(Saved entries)
--

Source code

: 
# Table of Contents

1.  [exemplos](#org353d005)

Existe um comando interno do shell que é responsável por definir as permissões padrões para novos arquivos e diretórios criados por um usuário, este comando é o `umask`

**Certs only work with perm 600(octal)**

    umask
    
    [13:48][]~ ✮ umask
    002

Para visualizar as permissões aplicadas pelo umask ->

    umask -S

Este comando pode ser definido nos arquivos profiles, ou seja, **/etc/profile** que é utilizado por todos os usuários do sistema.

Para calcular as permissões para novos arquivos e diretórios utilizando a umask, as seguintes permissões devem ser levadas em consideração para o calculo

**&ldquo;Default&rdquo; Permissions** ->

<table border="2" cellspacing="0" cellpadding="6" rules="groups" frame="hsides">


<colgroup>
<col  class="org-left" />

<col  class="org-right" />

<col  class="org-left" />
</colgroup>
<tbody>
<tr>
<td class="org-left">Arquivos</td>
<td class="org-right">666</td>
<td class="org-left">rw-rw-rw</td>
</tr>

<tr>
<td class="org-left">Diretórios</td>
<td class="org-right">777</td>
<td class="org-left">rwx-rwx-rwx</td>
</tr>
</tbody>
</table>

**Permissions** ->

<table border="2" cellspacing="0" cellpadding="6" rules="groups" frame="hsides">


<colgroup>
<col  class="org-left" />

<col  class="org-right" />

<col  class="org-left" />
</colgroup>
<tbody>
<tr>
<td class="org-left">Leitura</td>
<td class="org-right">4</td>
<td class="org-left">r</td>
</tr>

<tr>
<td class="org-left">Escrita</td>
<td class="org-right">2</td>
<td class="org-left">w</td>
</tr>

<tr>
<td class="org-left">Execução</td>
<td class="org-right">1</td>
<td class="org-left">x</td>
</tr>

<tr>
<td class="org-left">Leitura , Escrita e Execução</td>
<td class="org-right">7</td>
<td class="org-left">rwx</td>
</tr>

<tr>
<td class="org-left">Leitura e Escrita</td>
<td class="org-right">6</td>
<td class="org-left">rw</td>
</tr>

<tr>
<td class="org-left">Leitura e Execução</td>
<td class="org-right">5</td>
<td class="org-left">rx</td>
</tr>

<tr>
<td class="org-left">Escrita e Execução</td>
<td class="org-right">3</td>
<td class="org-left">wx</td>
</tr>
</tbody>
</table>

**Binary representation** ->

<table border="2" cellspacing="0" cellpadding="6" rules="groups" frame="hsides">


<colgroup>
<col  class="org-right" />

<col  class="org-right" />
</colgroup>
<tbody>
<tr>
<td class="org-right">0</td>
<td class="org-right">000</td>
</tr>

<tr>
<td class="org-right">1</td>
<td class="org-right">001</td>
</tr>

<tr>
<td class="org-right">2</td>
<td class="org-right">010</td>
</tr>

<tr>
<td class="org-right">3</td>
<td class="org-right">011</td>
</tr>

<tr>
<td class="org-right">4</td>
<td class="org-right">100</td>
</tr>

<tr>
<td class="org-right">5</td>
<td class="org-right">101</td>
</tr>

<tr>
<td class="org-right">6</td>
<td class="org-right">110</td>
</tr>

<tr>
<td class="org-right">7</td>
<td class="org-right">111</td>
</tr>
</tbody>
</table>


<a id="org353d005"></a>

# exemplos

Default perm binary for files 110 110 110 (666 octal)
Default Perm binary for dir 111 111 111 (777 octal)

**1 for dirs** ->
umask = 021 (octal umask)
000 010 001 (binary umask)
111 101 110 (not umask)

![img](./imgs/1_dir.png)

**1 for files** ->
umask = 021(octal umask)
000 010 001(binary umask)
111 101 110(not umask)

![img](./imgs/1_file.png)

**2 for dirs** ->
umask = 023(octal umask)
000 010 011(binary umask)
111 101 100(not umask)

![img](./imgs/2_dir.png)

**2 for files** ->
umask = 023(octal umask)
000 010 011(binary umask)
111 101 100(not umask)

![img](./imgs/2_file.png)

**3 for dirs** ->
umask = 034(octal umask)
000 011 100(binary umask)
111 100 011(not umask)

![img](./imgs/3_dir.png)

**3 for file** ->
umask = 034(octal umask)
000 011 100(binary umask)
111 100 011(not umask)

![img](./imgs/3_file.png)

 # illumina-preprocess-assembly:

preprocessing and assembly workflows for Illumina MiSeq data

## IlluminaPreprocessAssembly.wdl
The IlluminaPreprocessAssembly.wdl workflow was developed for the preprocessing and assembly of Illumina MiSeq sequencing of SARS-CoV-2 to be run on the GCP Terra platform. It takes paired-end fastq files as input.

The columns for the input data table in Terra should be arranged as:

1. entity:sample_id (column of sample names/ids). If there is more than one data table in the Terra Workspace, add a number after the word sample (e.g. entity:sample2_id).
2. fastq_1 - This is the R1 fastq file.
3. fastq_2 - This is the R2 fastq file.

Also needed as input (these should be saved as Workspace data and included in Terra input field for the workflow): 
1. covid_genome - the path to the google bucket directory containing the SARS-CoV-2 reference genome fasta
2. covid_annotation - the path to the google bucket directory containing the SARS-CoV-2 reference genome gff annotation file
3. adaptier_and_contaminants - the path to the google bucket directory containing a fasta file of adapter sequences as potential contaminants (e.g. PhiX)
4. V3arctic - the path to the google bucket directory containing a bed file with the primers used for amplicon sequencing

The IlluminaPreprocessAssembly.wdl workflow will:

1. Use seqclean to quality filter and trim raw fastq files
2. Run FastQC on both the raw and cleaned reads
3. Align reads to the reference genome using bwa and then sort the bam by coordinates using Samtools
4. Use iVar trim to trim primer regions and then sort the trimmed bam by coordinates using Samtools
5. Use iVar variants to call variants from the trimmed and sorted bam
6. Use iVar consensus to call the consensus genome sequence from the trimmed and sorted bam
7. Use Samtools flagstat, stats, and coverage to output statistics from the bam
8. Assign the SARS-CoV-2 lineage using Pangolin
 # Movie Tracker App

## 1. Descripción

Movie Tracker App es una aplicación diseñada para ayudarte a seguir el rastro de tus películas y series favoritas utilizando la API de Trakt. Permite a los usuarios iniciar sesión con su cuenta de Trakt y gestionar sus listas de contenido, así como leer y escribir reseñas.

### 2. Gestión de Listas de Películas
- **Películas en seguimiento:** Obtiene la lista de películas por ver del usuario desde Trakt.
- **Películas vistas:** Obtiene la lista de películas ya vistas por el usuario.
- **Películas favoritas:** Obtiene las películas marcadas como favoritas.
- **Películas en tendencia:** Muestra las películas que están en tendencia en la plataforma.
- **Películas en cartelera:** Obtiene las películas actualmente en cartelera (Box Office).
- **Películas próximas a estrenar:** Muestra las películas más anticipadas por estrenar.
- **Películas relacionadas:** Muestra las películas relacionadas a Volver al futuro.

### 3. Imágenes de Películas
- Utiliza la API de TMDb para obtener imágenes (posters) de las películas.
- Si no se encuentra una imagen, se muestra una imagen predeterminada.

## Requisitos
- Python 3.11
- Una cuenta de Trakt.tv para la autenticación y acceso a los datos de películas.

--

WHAT IS REQUIRED | Transcribe the data above in full, exactly as it appears.

TASK ANSWER |
Source code

: 
# Table of Contents

1.  [exemplos](#org353d005)

Existe um comando interno do shell que é responsável por definir as permissões padrões para novos arquivos e diretórios criados por um usuário, este comando é o `umask`

**Certs only work with perm 600(octal)**

    umask
    
    [13:48][]~ ✮ umask
    002

Para visualizar as permissões aplicadas pelo umask ->

    umask -S

Este comando pode ser definido nos arquivos profiles, ou seja, **/etc/profile** que é utilizado por todos os usuários do sistema.

Para calcular as permissões para novos arquivos e diretórios utilizando a umask, as seguintes permissões devem ser levadas em consideração para o calculo

**&ldquo;Default&rdquo; Permissions** ->

<table border="2" cellspacing="0" cellpadding="6" rules="groups" frame="hsides">


<colgroup>
<col  class="org-left" />

<col  class="org-right" />

<col  class="org-left" />
</colgroup>
<tbody>
<tr>
<td class="org-left">Arquivos</td>
<td class="org-right">666</td>
<td class="org-left">rw-rw-rw</td>
</tr>

<tr>
<td class="org-left">Diretórios</td>
<td class="org-right">777</td>
<td class="org-left">rwx-rwx-rwx</td>
</tr>
</tbody>
</table>

**Permissions** ->

<table border="2" cellspacing="0" cellpadding="6" rules="groups" frame="hsides">


<colgroup>
<col  class="org-left" />

<col  class="org-right" />

<col  class="org-left" />
</colgroup>
<tbody>
<tr>
<td class="org-left">Leitura</td>
<td class="org-right">4</td>
<td class="org-left">r</td>
</tr>

<tr>
<td class="org-left">Escrita</td>
<td class="org-right">2</td>
<td class="org-left">w</td>
</tr>

<tr>
<td class="org-left">Execução</td>
<td class="org-right">1</td>
<td class="org-left">x</td>
</tr>

<tr>
<td class="org-left">Leitura , Escrita e Execução</td>
<td class="org-right">7</td>
<td class="org-left">rwx</td>
</tr>

<tr>
<td class="org-left">Leitura e Escrita</td>
<td class="org-right">6</td>
<td class="org-left">rw</td>
</tr>

<tr>
<td class="org-left">Leitura e Execução</td>
<td class="org-right">5</td>
<td class="org-left">rx</td>
</tr>

<tr>
<td class="org-left">Escrita e Execução</td>
<td class="org-right">3</td>
<td class="org-left">wx</td>
</tr>
</tbody>
</table>

**Binary representation** ->

<table border="2" cellspacing="0" cellpadding="6" rules="groups" frame="hsides">


<colgroup>
<col  class="org-right" />

<col  class="org-right" />
</colgroup>
<tbody>
<tr>
<td class="org-right">0</td>
<td class="org-right">000</td>
</tr>

<tr>
<td class="org-right">1</td>
<td class="org-right">001</td>
</tr>

<tr>
<td class="org-right">2</td>
<td class="org-right">010</td>
</tr>

<tr>
<td class="org-right">3</td>
<td class="org-right">011</td>
</tr>

<tr>
<td class="org-right">4</td>
<td class="org-right">100</td>
</tr>

<tr>
<td class="org-right">5</td>
<td class="org-right">101</td>
</tr>

<tr>
<td class="org-right">6</td>
<td class="org-right">110</td>
</tr>

<tr>
<td class="org-right">7</td>
<td class="org-right">111</td>
</tr>
</tbody>
</table>


<a id="org353d005"></a>

# exemplos

Default perm binary for files 110 110 110 (666 octal)
Default Perm binary for dir 111 111 111 (777 octal)

**1 for dirs** ->
umask = 021 (octal umask)
000 010 001 (binary umask)
111 101 110 (not umask)

![img](./imgs/1_dir.png)

**1 for files** ->
umask = 021(octal umask)
000 010 001(binary umask)
111 101 110(not umask)

![img](./imgs/1_file.png)

**2 for dirs** ->
umask = 023(octal umask)
000 010 011(binary umask)
111 101 100(not umask)

![img](./imgs/2_dir.png)

**2 for files** ->
umask = 023(octal umask)
000 010 011(binary umask)
111 101 100(not umask)

![img](./imgs/2_file.png)

**3 for dirs** ->
umask = 034(octal umask)
000 011 100(binary umask)
111 100 011(not umask)

![img](./imgs/3_dir.png)

**3 for file** ->
umask = 034(octal umask)
000 011 100(binary umask)
111 100 011(not umask)

![img](./imgs/3_file.png)

 # illumina-preprocess-assembly:

preprocessing and assembly workflows for Illumina MiSeq data

## IlluminaPreprocessAssembly.wdl
The IlluminaPreprocessAssembly.wdl workflow was developed for the preprocessing and assembly of Illumina MiSeq sequencing of SARS-CoV-2 to be run on the GCP Terra platform. It takes paired-end fastq files as input.

The columns for the input data table in Terra should be arranged as:

1. entity:sample_id (column of sample names/ids). If there is more than one data table in the Terra Workspace, add a number after the word sample (e.g. entity:sample2_id).
2. fastq_1 - This is the R1 fastq file.
3. fastq_2 - This is the R2 fastq file.

Also needed as input (these should be saved as Workspace data and included in Terra input field for the workflow): 
1. covid_genome - the path to the google bucket directory containing the SARS-CoV-2 reference genome fasta
2. covid_annotation - the path to the google bucket directory containing the SARS-CoV-2 reference genome gff annotation file
3. adaptier_and_contaminants - the path to the google bucket directory containing a fasta file of adapter sequences as potential contaminants (e.g. PhiX)
4. V3arctic - the path to the google bucket directory containing a bed file with the primers used for amplicon sequencing

The IlluminaPreprocessAssembly.wdl workflow will:

1. Use seqclean to quality filter and trim raw fastq files
2. Run FastQC on both the raw and cleaned reads
3. Align reads to the reference genome using bwa and then sort the bam by coordinates using Samtools
4. Use iVar trim to trim primer regions and then sort the trimmed bam by coordinates using Samtools
5. Use iVar variants to call variants from the trimmed and sorted bam
6. Use iVar consensus to call the consensus genome sequence from the trimmed and sorted bam
7. Use Samtools flagstat, stats, and coverage to output statistics from the bam
8. Assign the SARS-CoV-2 lineage using Pangolin
 # Movie Tracker App

## 1. Descripción

Movie Tracker App es una aplicación diseñada para ayudarte a seguir el rastro de tus películas y series favoritas utilizando la API de Trakt. Permite a los usuarios iniciar sesión con su cuenta de Trakt y gestionar sus listas de contenido, así como leer y escribir reseñas.

### 2. Gestión de Listas de Películas
- **Películas en seguimiento:** Obtiene la lista de películas por ver del usuario desde Trakt.
- **Películas vistas:** Obtiene la lista de películas ya vistas por el usuario.
- **Películas favoritas:** Obtiene las películas marcadas como favoritas.
- **Películas en tendencia:** Muestra las películas que están en tendencia en la plataforma.
- **Películas en cartelera:** Obtiene las películas actualmente en cartelera (Box Office).
- **Películas próximas a estrenar:** Muestra las películas más anticipadas por estrenar.
- **Películas relacionadas:** Muestra las películas relacionadas a Volver al futuro.

### 3. Imágenes de Películas
- Utiliza la API de TMDb para obtener imágenes (posters) de las películas.
- Si no se encuentra una imagen, se muestra una imagen predeterminada.

## Requisitos
- Python 3.11
- Una cuenta de Trakt.tv para la autenticación y acceso a los datos de películas.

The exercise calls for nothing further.